Argentine officials complained bitterly to Uruguay over the posting in Argentina of a military attaché who is accused of human rights abuses during the country's eleven years military dictatorship.
In a strongly worded statement released Thursday, Argentina expressed its "profound disgust" at the appointment to the Uruguayan embassy in Buenos Aires of Captain Juan Craigdallie as Assistant Naval Attaché.
Argentina's Foreign Ministry said that President Néstor Kirchner hoped that his Uruguayan counterpart, Jorge Batlle, would withdraw the name.
The strong Argentine reaction followed the revelation by a Uruguayan daily of Captain Craigdallie's appointment, an officer that local human rights organizations claim was a notorious repressor of suspected dissidents during the military regime that extended from 1973 to 1985.

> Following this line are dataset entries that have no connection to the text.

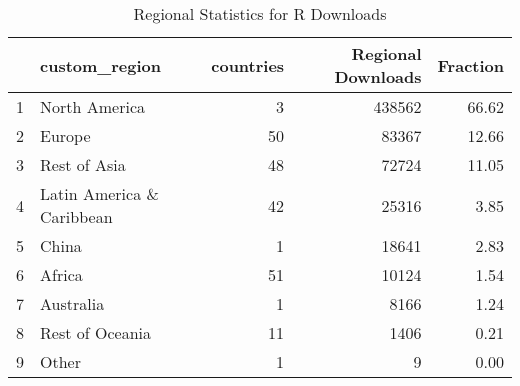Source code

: \begin{table}[ht]
\centering
\begin{tabular}{rlrrr}
  \hline
 & custom\_region & countries & Regional Downloads & Fraction \\ 
  \hline
1 & North America &   3 & 438562 & 66.62 \\ 
  2 & Europe &  50 & 83367 & 12.66 \\ 
  3 & Rest of Asia &  48 & 72724 & 11.05 \\ 
  4 & Latin America \& Caribbean &  42 & 25316 & 3.85 \\ 
  5 & China &   1 & 18641 & 2.83 \\ 
  6 & Africa &  51 & 10124 & 1.54 \\ 
  7 & Australia &   1 & 8166 & 1.24 \\ 
  8 & Rest of Oceania &  11 & 1406 & 0.21 \\ 
  9 & Other &   1 &   9 & 0.00 \\ 
   \hline
\end{tabular}
\caption{Regional Statistics for R Downloads} 
\label{tab:r_downloads_regional_stats_select}
\end{table}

Argentine Foreign Minister Rafael Bielsa urgently summoned Thursday Uruguayan Ambassador Alberto Volonté to protest Craigdallie's posting and the Argentine Ambassador in Montevideo Jorge Patiño Meyer began lobbying for the cancelling of the appointment.
Since president Kirchner took office last May relations with Uruguayan president Jorge Batlle have not been smooth. Mr. Kirchner has a strong independent populist stand regarding relations with Washington, while the Uruguayan president is inclined to closer trade and political links with the Bush administration somehow questioning the Brazilian-Argentine sponsored project of a fully integrated South America following on the steps of the Mercosur experience.
Argentina and Uruguay endured during most of the seventies and until the early eighties, repressive, right-wing military regimes. In Argentine the military were particularly bloody having kidnapped, tortured and killed between 9,000 and 30,000 people.